Check each line of the material below for the word "Projeto". State how many lines have it, and nothing more.
╭─ PROVIDED INFORMATION
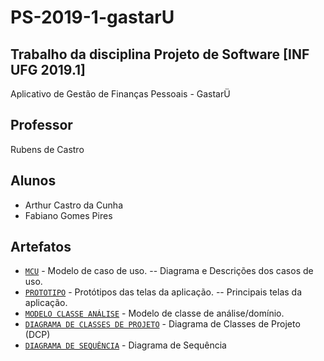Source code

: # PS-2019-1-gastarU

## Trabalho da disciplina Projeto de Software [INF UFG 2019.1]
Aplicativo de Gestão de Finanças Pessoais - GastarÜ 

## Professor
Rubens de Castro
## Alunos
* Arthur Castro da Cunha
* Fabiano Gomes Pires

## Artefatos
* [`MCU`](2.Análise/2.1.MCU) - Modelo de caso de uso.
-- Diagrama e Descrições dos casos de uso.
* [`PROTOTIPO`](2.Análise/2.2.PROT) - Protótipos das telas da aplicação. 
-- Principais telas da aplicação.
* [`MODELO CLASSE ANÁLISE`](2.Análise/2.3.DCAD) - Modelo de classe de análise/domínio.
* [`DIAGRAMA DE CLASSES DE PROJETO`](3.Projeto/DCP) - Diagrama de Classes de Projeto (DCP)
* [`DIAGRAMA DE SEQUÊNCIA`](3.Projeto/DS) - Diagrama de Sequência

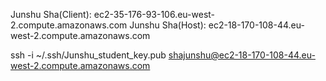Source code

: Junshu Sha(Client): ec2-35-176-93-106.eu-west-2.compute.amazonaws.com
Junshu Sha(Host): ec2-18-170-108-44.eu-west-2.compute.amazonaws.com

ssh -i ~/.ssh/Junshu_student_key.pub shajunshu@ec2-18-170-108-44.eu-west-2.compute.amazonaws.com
╰─
- [YOUR RESPONSE]:
3